A.A., elettivamente domiciliato in ROMA, VIA G. B. VICO

31, presso lo studio dell’avvocato ENRICO SCOCCINI, rappresentato e

difeso dall’avvocato ANTONIO TALAMONTI;

– ricorrente –

contro

A.D.M., titolare della Farmacia A.,

elettivamente domiciliato in ROMA, VIA GREGORIO VII 108, presso lo

studio dell’avvocato BRUNO SCONOCCHIA, rappresentato e difeso dagli

avvocati PIERGIORGIO PARISELLA, MAURIZIO CINELLI;

– controricorrente –

avverso la sentenza n. 395/2016 della CORTE D’APPELLO di ANCONA,

depositata il 25/01/2017;

udita la relazione della causa svolta nella camera di consiglio non

partecipata del 20/02/2019 dal Consigliere Relatore Dott.
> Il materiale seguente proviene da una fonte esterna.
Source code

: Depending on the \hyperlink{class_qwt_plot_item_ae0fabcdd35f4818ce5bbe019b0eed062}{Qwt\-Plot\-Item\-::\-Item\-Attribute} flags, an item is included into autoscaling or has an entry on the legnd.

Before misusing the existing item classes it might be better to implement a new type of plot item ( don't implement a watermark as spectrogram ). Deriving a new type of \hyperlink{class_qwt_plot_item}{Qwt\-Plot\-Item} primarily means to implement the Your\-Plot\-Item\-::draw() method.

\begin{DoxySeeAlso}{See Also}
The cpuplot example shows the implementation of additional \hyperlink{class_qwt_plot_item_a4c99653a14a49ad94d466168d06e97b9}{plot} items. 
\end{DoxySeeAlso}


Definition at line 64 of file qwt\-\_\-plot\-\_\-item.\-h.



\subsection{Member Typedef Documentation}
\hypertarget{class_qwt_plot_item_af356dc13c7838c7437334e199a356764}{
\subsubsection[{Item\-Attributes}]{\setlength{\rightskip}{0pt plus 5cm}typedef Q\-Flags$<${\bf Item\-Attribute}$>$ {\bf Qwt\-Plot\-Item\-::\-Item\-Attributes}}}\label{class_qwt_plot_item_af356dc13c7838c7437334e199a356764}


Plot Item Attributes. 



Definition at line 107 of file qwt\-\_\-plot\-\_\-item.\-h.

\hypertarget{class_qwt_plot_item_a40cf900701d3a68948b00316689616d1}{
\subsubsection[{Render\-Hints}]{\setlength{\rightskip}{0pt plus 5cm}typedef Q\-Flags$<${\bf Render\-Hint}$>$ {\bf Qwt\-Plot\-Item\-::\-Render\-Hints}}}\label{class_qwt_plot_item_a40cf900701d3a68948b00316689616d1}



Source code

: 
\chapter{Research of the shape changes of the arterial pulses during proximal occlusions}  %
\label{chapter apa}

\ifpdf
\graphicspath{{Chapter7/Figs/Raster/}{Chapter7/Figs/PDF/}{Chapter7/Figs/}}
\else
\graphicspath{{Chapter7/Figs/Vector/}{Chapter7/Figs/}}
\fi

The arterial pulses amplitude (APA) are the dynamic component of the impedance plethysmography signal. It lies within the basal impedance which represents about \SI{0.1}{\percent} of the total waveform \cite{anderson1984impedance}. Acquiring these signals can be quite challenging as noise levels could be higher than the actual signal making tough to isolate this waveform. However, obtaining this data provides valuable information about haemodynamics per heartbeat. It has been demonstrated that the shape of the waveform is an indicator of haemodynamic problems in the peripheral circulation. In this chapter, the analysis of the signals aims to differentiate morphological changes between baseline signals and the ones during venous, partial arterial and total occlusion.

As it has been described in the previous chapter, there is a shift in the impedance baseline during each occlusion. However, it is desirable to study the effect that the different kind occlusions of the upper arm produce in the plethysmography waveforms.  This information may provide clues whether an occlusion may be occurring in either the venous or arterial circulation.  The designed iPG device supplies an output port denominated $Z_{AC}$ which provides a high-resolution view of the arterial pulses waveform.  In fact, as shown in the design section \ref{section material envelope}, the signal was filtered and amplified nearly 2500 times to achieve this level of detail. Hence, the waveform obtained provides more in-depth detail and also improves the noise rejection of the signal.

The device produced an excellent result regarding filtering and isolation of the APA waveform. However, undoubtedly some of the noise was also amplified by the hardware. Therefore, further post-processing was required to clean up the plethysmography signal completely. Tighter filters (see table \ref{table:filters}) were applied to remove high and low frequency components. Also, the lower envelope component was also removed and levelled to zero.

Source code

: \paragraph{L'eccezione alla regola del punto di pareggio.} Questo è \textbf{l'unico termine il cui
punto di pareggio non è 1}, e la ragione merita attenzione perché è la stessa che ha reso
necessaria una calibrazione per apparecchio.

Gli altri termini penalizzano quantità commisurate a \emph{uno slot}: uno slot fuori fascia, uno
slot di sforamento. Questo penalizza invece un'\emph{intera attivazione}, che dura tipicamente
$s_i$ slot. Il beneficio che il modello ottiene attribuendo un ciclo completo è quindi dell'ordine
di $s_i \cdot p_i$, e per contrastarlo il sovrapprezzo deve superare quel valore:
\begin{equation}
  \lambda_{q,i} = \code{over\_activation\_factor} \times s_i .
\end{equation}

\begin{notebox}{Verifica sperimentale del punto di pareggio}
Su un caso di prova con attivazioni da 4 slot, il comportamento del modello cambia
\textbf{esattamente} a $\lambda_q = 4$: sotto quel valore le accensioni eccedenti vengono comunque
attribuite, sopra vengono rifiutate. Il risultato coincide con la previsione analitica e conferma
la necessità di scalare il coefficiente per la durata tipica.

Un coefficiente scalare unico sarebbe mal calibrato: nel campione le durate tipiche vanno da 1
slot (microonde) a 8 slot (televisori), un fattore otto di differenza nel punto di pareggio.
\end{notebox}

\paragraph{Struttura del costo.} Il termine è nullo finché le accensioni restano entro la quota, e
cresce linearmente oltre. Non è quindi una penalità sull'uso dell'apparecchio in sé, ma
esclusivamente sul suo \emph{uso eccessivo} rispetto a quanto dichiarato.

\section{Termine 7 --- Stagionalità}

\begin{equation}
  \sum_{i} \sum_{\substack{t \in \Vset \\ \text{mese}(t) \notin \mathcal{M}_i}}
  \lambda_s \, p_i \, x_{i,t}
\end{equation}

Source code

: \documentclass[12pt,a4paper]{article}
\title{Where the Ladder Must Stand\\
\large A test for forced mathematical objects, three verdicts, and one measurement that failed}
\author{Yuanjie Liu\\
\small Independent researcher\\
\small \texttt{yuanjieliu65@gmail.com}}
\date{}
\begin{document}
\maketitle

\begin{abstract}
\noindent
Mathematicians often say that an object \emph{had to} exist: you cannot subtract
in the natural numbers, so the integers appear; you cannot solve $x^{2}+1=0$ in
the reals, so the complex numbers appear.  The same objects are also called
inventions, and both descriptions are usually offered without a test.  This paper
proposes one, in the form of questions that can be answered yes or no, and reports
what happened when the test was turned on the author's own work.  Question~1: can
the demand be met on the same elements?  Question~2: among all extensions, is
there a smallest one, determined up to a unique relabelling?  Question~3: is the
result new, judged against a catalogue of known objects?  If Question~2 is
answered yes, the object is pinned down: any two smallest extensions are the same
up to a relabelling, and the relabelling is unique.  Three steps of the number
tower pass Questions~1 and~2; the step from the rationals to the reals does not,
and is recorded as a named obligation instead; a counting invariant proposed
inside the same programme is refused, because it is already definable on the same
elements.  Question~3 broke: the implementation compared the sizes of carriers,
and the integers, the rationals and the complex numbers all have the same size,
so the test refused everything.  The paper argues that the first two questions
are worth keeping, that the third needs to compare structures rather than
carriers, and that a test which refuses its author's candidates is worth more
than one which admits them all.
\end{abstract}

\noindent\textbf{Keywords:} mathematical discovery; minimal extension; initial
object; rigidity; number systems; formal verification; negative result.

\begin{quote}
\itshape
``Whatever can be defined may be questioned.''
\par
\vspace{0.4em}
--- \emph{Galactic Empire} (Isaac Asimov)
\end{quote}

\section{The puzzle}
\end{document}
SPENA

FRANCESCA.

Fatto

RILEVATO

che con sentenza in data 10 novembre 2016-25 gennaio 2017 numero 395 la Corte d’Appello di Ancona riformava la sentenza del Tribunale di Macerata e, per l’effetto, rigettava la domanda proposta da A.A. per il risarcimento del danno derivatogli dalla natura ingiuriosa del licenziamento intimatogli da A.D.M.;

che a fondamento della decisione la Corte territoriale osservava che l’appello del datore di lavoro era limitato al capo della sentenza di primo grado che accoglieva la domanda di risarcimento del danno derivato dal carattere ingiurioso del licenziamento, ferma la statuizione della sua illegittimità.

L’appellante esponeva di avere convocato il dipendente il giorno 13 novembre 2010 per comunicargli il licenziamento in tronco e che questi si era rifiutato di ricevere la missiva, come attestato per iscritto dalla persona presente all’incontro; I’ A. si era ripresentato sul luogo di lavoro il 15 novembre 2010 ed allora egli si era rivolto ai carabinieri.

La parte appellata deduceva la novità delle allegazioni sulle modalità di consegna della lettera di licenziamento.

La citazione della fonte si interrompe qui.